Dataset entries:
┄┄┄┄┄┄┄┄┄┄┄┄┄┄┄┄┄┄┄┄
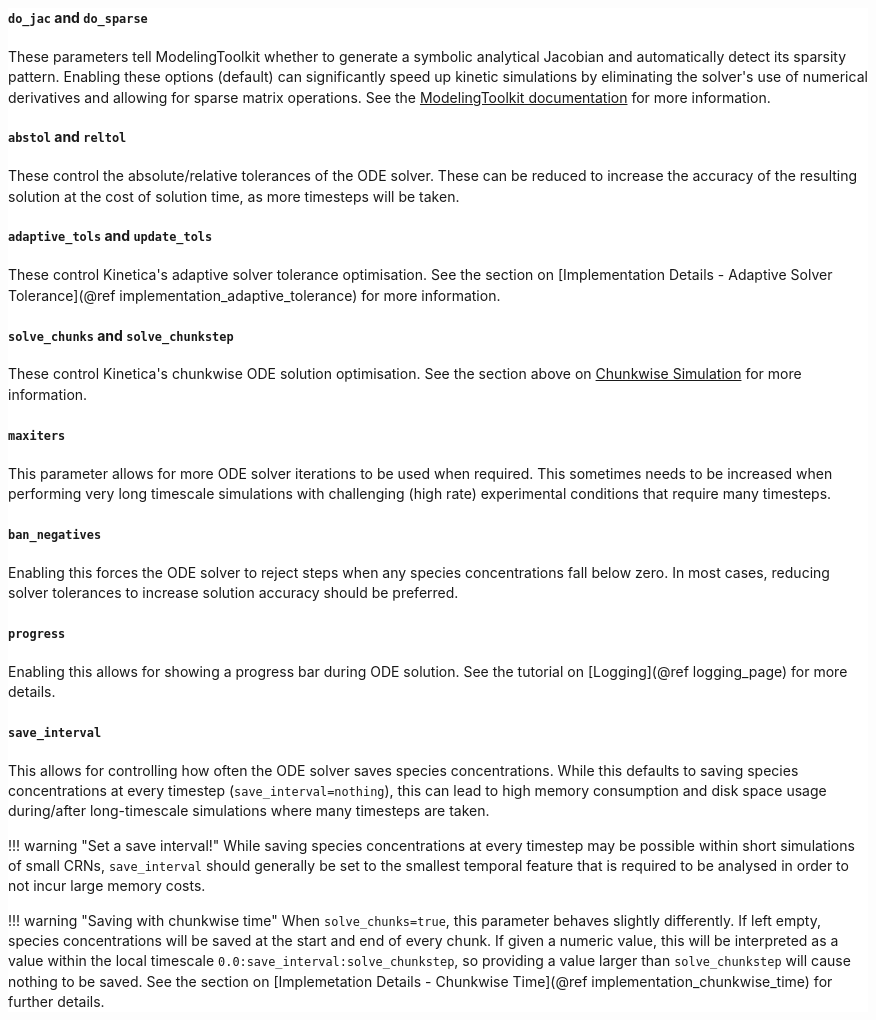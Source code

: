 #### `do_jac` and `do_sparse` 

These parameters tell ModelingToolkit whether to generate a symbolic analytical Jacobian and automatically detect its sparsity pattern. Enabling these options (default) can significantly speed up kinetic simulations by eliminating the solver's use of numerical derivatives and allowing for sparse matrix operations. See the [ModelingToolkit documentation](https://docs.sciml.ai/ModelingToolkit/stable/tutorials/ode_modeling/#Symbolic-and-sparse-derivatives) for more information.

#### `abstol` and `reltol` 

These control the absolute/relative tolerances of the ODE solver. These can be reduced to increase the accuracy of the resulting solution at the cost of solution time, as more timesteps will be taken.

#### `adaptive_tols` and `update_tols` 

These control Kinetica's adaptive solver tolerance optimisation. See the section on [Implementation Details - Adaptive Solver Tolerance](@ref implementation_adaptive_tolerance) for more information.

#### `solve_chunks` and `solve_chunkstep` 

These control Kinetica's chunkwise ODE solution optimisation. See the section above on [Chunkwise Simulation](@ref) for more information.

#### `maxiters` 

This parameter allows for more ODE solver iterations to be used when required. This sometimes needs to be increased when performing very long timescale simulations with challenging (high rate) experimental conditions that require many timesteps.

#### `ban_negatives`

Enabling this forces the ODE solver to reject steps when any species concentrations fall below zero. In most cases, reducing solver tolerances to increase solution accuracy should be preferred.

#### `progress` 

Enabling this allows for showing a progress bar during ODE solution. See the tutorial on [Logging](@ref logging_page) for more details.

#### `save_interval`

This allows for controlling how often the ODE solver saves species concentrations. While this defaults to saving species concentrations at every timestep (`save_interval=nothing`), this can lead to high memory consumption and disk space usage during/after long-timescale simulations where many timesteps are taken.

!!! warning "Set a save interval!"
    While saving species concentrations at every timestep may be possible within short simulations of small CRNs, `save_interval` should generally be set to the smallest temporal feature that is required to be analysed in order to not incur large memory costs.

!!! warning "Saving with chunkwise time"
    When `solve_chunks=true`, this parameter behaves slightly differently. If left empty, species concentrations will be saved at the start and end of every chunk. If given a numeric value, this will be interpreted as a value within the local timescale `0.0:save_interval:solve_chunkstep`, so providing a value larger than `solve_chunkstep` will cause nothing to be saved. See the section on [Implemetation Details - Chunkwise Time](@ref implementation_chunkwise_time) for further details.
┄┄┄┄┄┄┄┄┄┄┄┄┄┄┄┄┄┄┄┄
**Try it**
Please transcribe every record above exactly as written, leaving out the pictures.

**Answer below**
Source code

: #### `do_jac` and `do_sparse` 

These parameters tell ModelingToolkit whether to generate a symbolic analytical Jacobian and automatically detect its sparsity pattern. Enabling these options (default) can significantly speed up kinetic simulations by eliminating the solver's use of numerical derivatives and allowing for sparse matrix operations. See the [ModelingToolkit documentation](https://docs.sciml.ai/ModelingToolkit/stable/tutorials/ode_modeling/#Symbolic-and-sparse-derivatives) for more information.

#### `abstol` and `reltol` 

These control the absolute/relative tolerances of the ODE solver. These can be reduced to increase the accuracy of the resulting solution at the cost of solution time, as more timesteps will be taken.

#### `adaptive_tols` and `update_tols` 

These control Kinetica's adaptive solver tolerance optimisation. See the section on [Implementation Details - Adaptive Solver Tolerance](@ref implementation_adaptive_tolerance) for more information.

#### `solve_chunks` and `solve_chunkstep` 

These control Kinetica's chunkwise ODE solution optimisation. See the section above on [Chunkwise Simulation](@ref) for more information.

#### `maxiters` 

This parameter allows for more ODE solver iterations to be used when required. This sometimes needs to be increased when performing very long timescale simulations with challenging (high rate) experimental conditions that require many timesteps.

#### `ban_negatives`

Enabling this forces the ODE solver to reject steps when any species concentrations fall below zero. In most cases, reducing solver tolerances to increase solution accuracy should be preferred.

#### `progress` 

Enabling this allows for showing a progress bar during ODE solution. See the tutorial on [Logging](@ref logging_page) for more details.

#### `save_interval`

This allows for controlling how often the ODE solver saves species concentrations. While this defaults to saving species concentrations at every timestep (`save_interval=nothing`), this can lead to high memory consumption and disk space usage during/after long-timescale simulations where many timesteps are taken.

!!! warning "Set a save interval!"
    While saving species concentrations at every timestep may be possible within short simulations of small CRNs, `save_interval` should generally be set to the smallest temporal feature that is required to be analysed in order to not incur large memory costs.

!!! warning "Saving with chunkwise time"
    When `solve_chunks=true`, this parameter behaves slightly differently. If left empty, species concentrations will be saved at the start and end of every chunk. If given a numeric value, this will be interpreted as a value within the local timescale `0.0:save_interval:solve_chunkstep`, so providing a value larger than `solve_chunkstep` will cause nothing to be saved. See the section on [Implemetation Details - Chunkwise Time](@ref implementation_chunkwise_time) for further details.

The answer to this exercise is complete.